Alexander Scriabin

Alexander Scriabin

Composer

• 1872 1915

Editor's Choice

Greatly influenced by theosophy, his experience of synaesthesia, and the music of Frédéric Chopin, Alexander Scriabin composed almost exclusively for orchestra, and his own instrument, the piano. His interest in philosophy and experience of colours and shapes inform a catalogue that is heavy on symbols and packed with significance. This 2015 album features Scriabin's first and fourth symphonies. Composed between 1899 and 1908, these works consist of six and one movements respectively and are quite different in scope. Scriabin was fond of composing verse as well as music and wrote poetry to accompany both works. Despite being advised that the vocal parts based on his poem in his first symphony were unsingable, the work was very well received, and Scriabin was awarded a Glinka Prize in 1900 for his efforts. Less a traditional symphony than a tone poem, the score of 'Le Poème de l'extase' was accompanied by more than 300 lines dreamed up by Scriabin, but are a companion to the work rather than a feature. If your familiarity with Scriabin is largely through his piano music, this album is a fantastic first step on the path of discovery of his other work.

Biography

Mystic, visionary, virtuoso, and composer, Scriabin dedicated his life to creating musical works which would, as he believed, open the portals of the spiritual world. Scriabin took piano lessons as a child, joining, in 1884, Nikolay Zverov's class, where Rachmaninov was a fellow student. From 1888 to 1892, Scriabin studied at the Moscow Conservatory, where his teachers included Arensky, Taneyev, and Safonov. Although Scriabin's hand could not easily stretch beyond an octave, he developed into a prodigious pianist, launching an international concert career in 1894. Scriabin started composing during his Conservatory years. Mostly inspired by Chopin, his early works include nocturnes, mazurkas, preludes, and etudes for piano. Typical examples of Romantic music for the piano, these works nevertheless reveal the composer's strong individuality. Toward the end of the century, Scriabin started writing orchestral works, earning a solid reputation as a composer, and obtaining a professorship at the Moscow Conservatory in 1898. In 1903, however, Scriabin abandoned his wife and their four children and embarked on a European journey with a young admirer, Tatyana Schloezer. During his sojourn in Western Europe, which lasted six years, Scriabin started developing an original, highly personal musical idiom, experimenting with new harmonic structures and searching for new sonorities. Among the works composed during this time was the Divine Poem.

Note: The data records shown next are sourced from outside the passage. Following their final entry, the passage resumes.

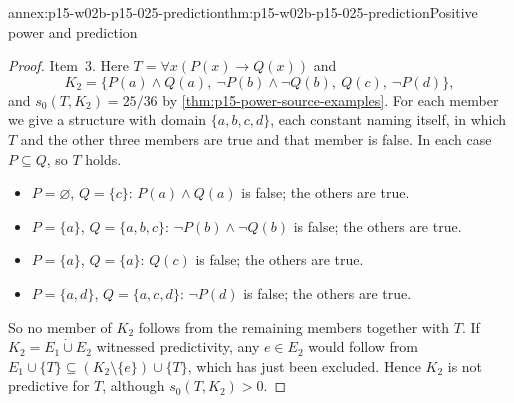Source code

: \begin{annexitem}{annex:p15-w02b-p15-025-prediction}{thm:p15-w02b-p15-025-prediction}{Positive power and prediction}
\begin{proof}
Item~3. Here \(T=\forall x(P(x)\to Q(x))\) and
\[
 K_2=\{P(a)\wedge Q(a),\ \neg P(b)\wedge\neg Q(b),\ Q(c),\ \neg P(d)\},
\]
and \(s_0(T,K_2)=25/36\) by \cref{thm:p15-power-source-examples}. For
each member we give a structure with domain \(\{a,b,c,d\}\), each
constant naming itself, in which \(T\) and the other three members are
true and that member is false. In each case \(P\subseteq Q\), so \(T\)
holds.
\begin{itemize}
\item \(P=\varnothing\), \(Q=\{c\}\): \(P(a)\wedge Q(a)\) is false;
the others are true.
\item \(P=\{a\}\), \(Q=\{a,b,c\}\): \(\neg P(b)\wedge\neg Q(b)\) is
false; the others are true.
\item \(P=\{a\}\), \(Q=\{a\}\): \(Q(c)\) is false; the others are true.
\item \(P=\{a,d\}\), \(Q=\{a,c,d\}\): \(\neg P(d)\) is false; the others
are true.
\end{itemize}
So no member of \(K_2\) follows from the remaining members together with
\(T\). If \(K_2=E_1\mathbin{\dot\cup}E_2\) witnessed predictivity, any
\(e\in E_2\) would follow from \(E_1\cup\{T\}\subseteq
(K_2\setminus\{e\})\cup\{T\}\), which has just been excluded. Hence
\(K_2\) is not predictive for \(T\), although \(s_0(T,K_2)>0\).
\end{proof}
\end{annexitem}

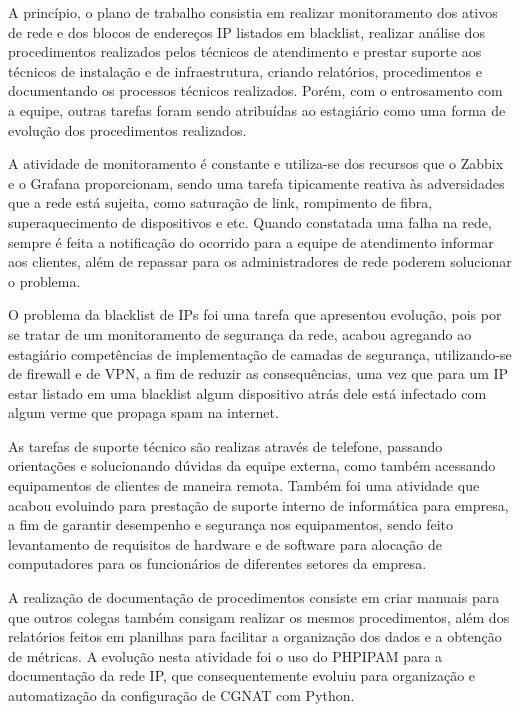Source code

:     A princípio, o plano de trabalho consistia em realizar monitoramento dos ativos de rede e dos blocos de endereços IP listados em blacklist, realizar análise dos procedimentos realizados pelos técnicos de atendimento e prestar suporte aos técnicos de instalação e de infraestrutura, criando relatórios, procedimentos e documentando os processos técnicos realizados. Porém, com o entrosamento com a equipe, outras tarefas foram sendo atribuídas ao estagiário como uma forma de evolução dos procedimentos realizados.
    
    A atividade de monitoramento é constante e utiliza-se dos recursos que o Zabbix e o Grafana proporcionam, sendo uma tarefa tipicamente reativa às adversidades que a rede está sujeita, como saturação de link, rompimento de fibra, superaquecimento de dispositivos e etc. Quando constatada uma falha na rede, sempre é feita a notificação do ocorrido para a equipe de atendimento informar aos clientes, além de repassar para os administradores de rede poderem solucionar o problema.
    
    O problema da blacklist de IPs foi uma tarefa que apresentou evolução, pois por se tratar de um monitoramento de segurança da rede, acabou agregando ao estagiário competências de implementação de camadas de segurança, utilizando-se de firewall e de VPN, a fim de reduzir as consequências, uma vez que para um IP estar listado em uma blacklist algum dispositivo atrás dele está infectado com algum verme que propaga spam na internet.
    
    As tarefas de suporte técnico são realizas através de telefone, passando orientações e solucionando dúvidas da equipe externa, como também acessando equipamentos de clientes de maneira remota. Também foi uma atividade que acabou evoluindo para prestação de suporte interno de informática para empresa, a fim de garantir desempenho e segurança nos equipamentos, sendo feito levantamento de requisitos de hardware e de software para alocação de computadores para os funcionários de diferentes setores da empresa.
    
    A realização de documentação de procedimentos consiste em criar manuais para que outros colegas também consigam realizar os mesmos procedimentos, além dos relatórios feitos em planilhas para facilitar a organização dos dados e a obtenção de métricas. A evolução nesta atividade foi o uso do PHPIPAM para a documentação da rede IP, que consequentemente evoluiu para organização e automatização da configuração de CGNAT com Python.
    
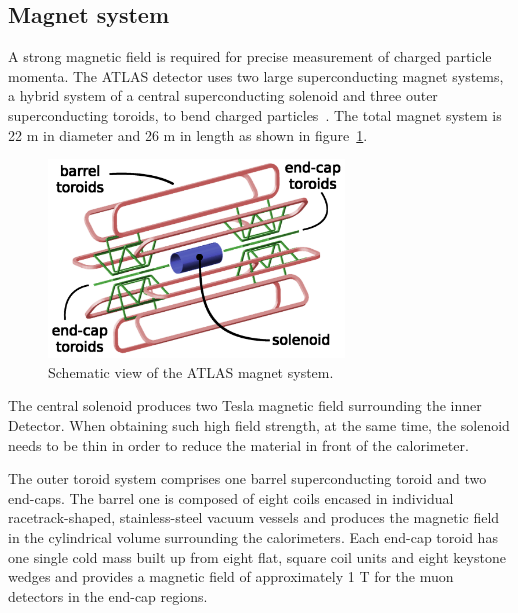 \subsection{Magnet system}

A strong magnetic field is required for precise measurement of charged particle momenta.
The ATLAS detector uses two large superconducting magnet systems, a hybrid system of a central superconducting solenoid and three outer superconducting toroids, to bend charged particles~\cite{McFayden:phdthesis}.
The total magnet system is 22 m in diameter and 26 m in length as shown in figure~\ref{fig:megnet_sys}.
\begin{figure}[!htb]
  \centering
  \includegraphics[width=0.7\textwidth]{figures/Detector/magnetSystems.png}
  \caption{Schematic view of the ATLAS magnet system.}
  \label{fig:megnet_sys}
\end{figure}

The central solenoid produces two Tesla magnetic field surrounding the inner Detector.
When obtaining such high field strength, at the same time, the solenoid needs to be thin in order to reduce the material in front of the calorimeter.

The outer toroid system comprises one barrel superconducting toroid and two end-caps.
The barrel one is composed of eight coils encased in individual racetrack-shaped, stainless-steel vacuum vessels and produces the magnetic field in the cylindrical volume surrounding the calorimeters.
Each end-cap toroid has one single cold mass built up from eight flat, square coil units and eight keystone wedges and provides a magnetic field of approximately 1 T for the muon detectors in the end-cap regions.
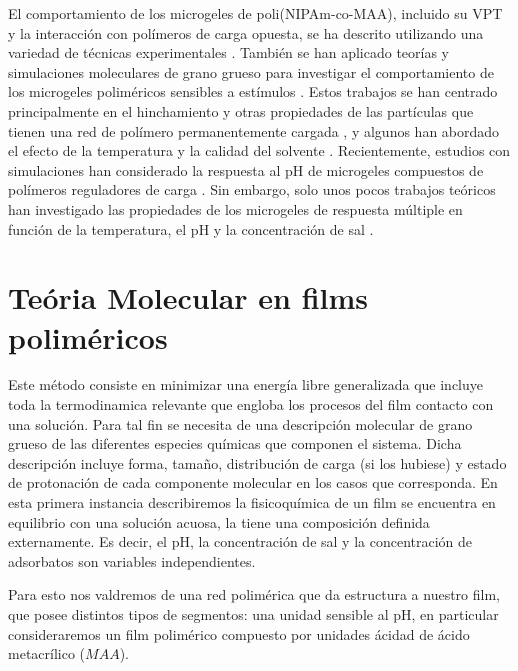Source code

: El comportamiento de los microgeles de poli(NIPAm-co-MAA), incluido su VPT y la interacci\'on con pol\'imeros de carga opuesta, se ha descrito utilizando una variedad de t\'ecnicas experimentales \cite{Hoare2004,Dowding2000,Kleinen2008,Kleinen2010, Giussi2015, Su2016,Giussi2020}.
Tambi\'en se han aplicado teor\'ias  y simulaciones moleculares de grano grueso para investigar el comportamiento de los microgeles polim\'ericos sensibles a est\'imulos \cite{quesada2011gel,ahualli2016coarse,Landsgesell2019SM}.
Estos trabajos se han centrado principalmente en el hinchamiento y otras propiedades de las part\'iculas que tienen una red de pol\'imero permanentemente cargada , y algunos han abordado el efecto de la temperatura y la calidad del solvente \cite{Jha2011, QuesadaPerez2013, moncho-jorda2016a, ahualli2016coarse, AdroherBenitez2017PCCP}.
Recientemente, estudios  con simulaciones han considerado la respuesta al pH de microgeles compuestos de pol\'imeros reguladores de carga \cite{Schroeder2015,Rud2017,Sean2018, Hofzumahaus2018,Lu2019}.
Sin embargo, solo unos pocos trabajos te\'oricos han investigado las propiedades de los microgeles de respuesta m\'ultiple en funci\'on de la temperatura, el pH y la concentración de sal  \cite{CaprilesGonzalez2008,polotsky2013collapse}.



\section{Te\'oria Molecular en films polim\'ericos} \label{sec:film-teoria}


Este m\'etodo consiste en minimizar una energ\'ia libre generalizada que incluye toda la termodinamica relevante que engloba los procesos del film contacto con una soluci\'on.
Para tal fin se necesita de una descripci\'on molecular de grano grueso de las diferentes especies qu\'imicas que componen el sistema.
Dicha descripci\'on incluye forma, tama\~no, distribuci\'on de carga (si los hubiese) y estado de protonaci\'on de cada componente molecular en los casos que corresponda.
En esta primera instancia describiremos la fisicoqu\'imica de un film  se encuentra en  equilibrio con una solución acuosa, la tiene una composición  definida externamente.
Es decir, el pH, la concentración de sal y la concentraci\'on de adsorbatos son variables independientes.

Para esto nos valdremos de una  red polim\'erica que da estructura a nuestro film, que posee distintos tipos de segmentos: una unidad sensible al pH, en particular consideraremos un film polim\'erico compuesto por unidades \'acidad de \'acido metacr\'ilico ($MAA$).

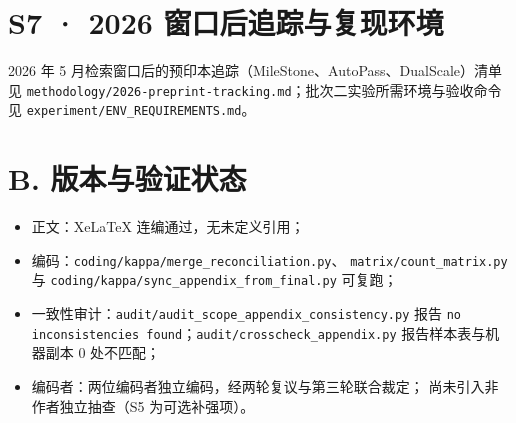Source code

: \documentclass[11pt,a4paper]{article}
\begin{document}
\section{S7 · 2026 窗口后追踪与复现环境}
2026 年 5 月检索窗口后的预印本追踪（MileStone、AutoPass、DualScale）清单见
\texttt{methodology/2026-preprint-tracking.md}；批次二实验所需环境与验收命令见
\texttt{experiment/ENV\_REQUIREMENTS.md}。

\section*{B. 版本与验证状态}
\begin{itemize}[leftmargin=2em,itemsep=1pt]
  \item 正文：XeLaTeX 连编通过，无未定义引用；
  \item 编码：\texttt{coding/kappa/merge\_reconciliation.py}、
    \texttt{matrix/count\_matrix.py} 与
    \texttt{coding/kappa/sync\_appendix\_from\_final.py} 可复跑；
  \item 一致性审计：\texttt{audit/audit\_scope\_appendix\_consistency.py} 报告
    \texttt{no inconsistencies found}；\texttt{audit/crosscheck\_appendix.py}
    报告样本表与机器副本 0 处不匹配；
  \item 编码者：两位编码者独立编码，经两轮复议与第三轮联合裁定；
    尚未引入非作者独立抽查（S5 为可选补强项）。
\end{itemize}
\end{document}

In 1905, Scriabin discovered the theosophical teachings of Helena Petrovna Blavatsky, which became the intellectual foundation of his musical and philosophical efforts. In true Romantic tradition, he sought to situate his work as a composer in the wider spiritual and intellectual context of his age. Previously influenced by Nietzsche's ideas about the advent of a superhuman being, Scriabin embraced theosophy as an intellectual framework for his profound feelings about humankind's quest for God. Works from this period, exemplified by the Poem of Ecstasy (1908) and Prometheus (1910), reflect Scriabin's conception of music as a bridge to mystical ecstasy. While the ideas underlying his works may seem far-fetched, Scriabin's musical language included some fascinating, and very tangible, innovations, such as chords based on fourths and unexpected chromatic effects. Lacking an inner forward-moving force, Scriabin's later works nevertheless fascinate the listener by harmonic transformations which aim to reflect certain undefinable aspects of human consciousness. In addition, the composer, who strongly believed in the synaesthetic nature of art, experimented with sounds and colors, indicating, for example, lighting specification for the performance of particular works. Indeed, Scriabin's interest in color was hardly academic, considering that , as an orchestrator, he exploited the full potential of orchestral color. While Scriabin never quite crossed the threshold to atonality, his music nevertheless replaced the traditional concept of tonality by an intricate system of chords, some of which (e.g., the "mystic chord": C-F sharp-B flat-E-A-D) had an esoteric meaning. Scriabin's gradual move into realms beyond traditional tonality can be clearly heard in his ten piano sonatas; the last five, composed during 1912-1913, are without key signatures and certainly contain atonal moments. In 1915, Scriabin died in of septicemia caused by a carbuncle on his lip. Among his unfinished project was Mysterium, a grandiose religious synthesis of all arts which would herald the birth of a new world.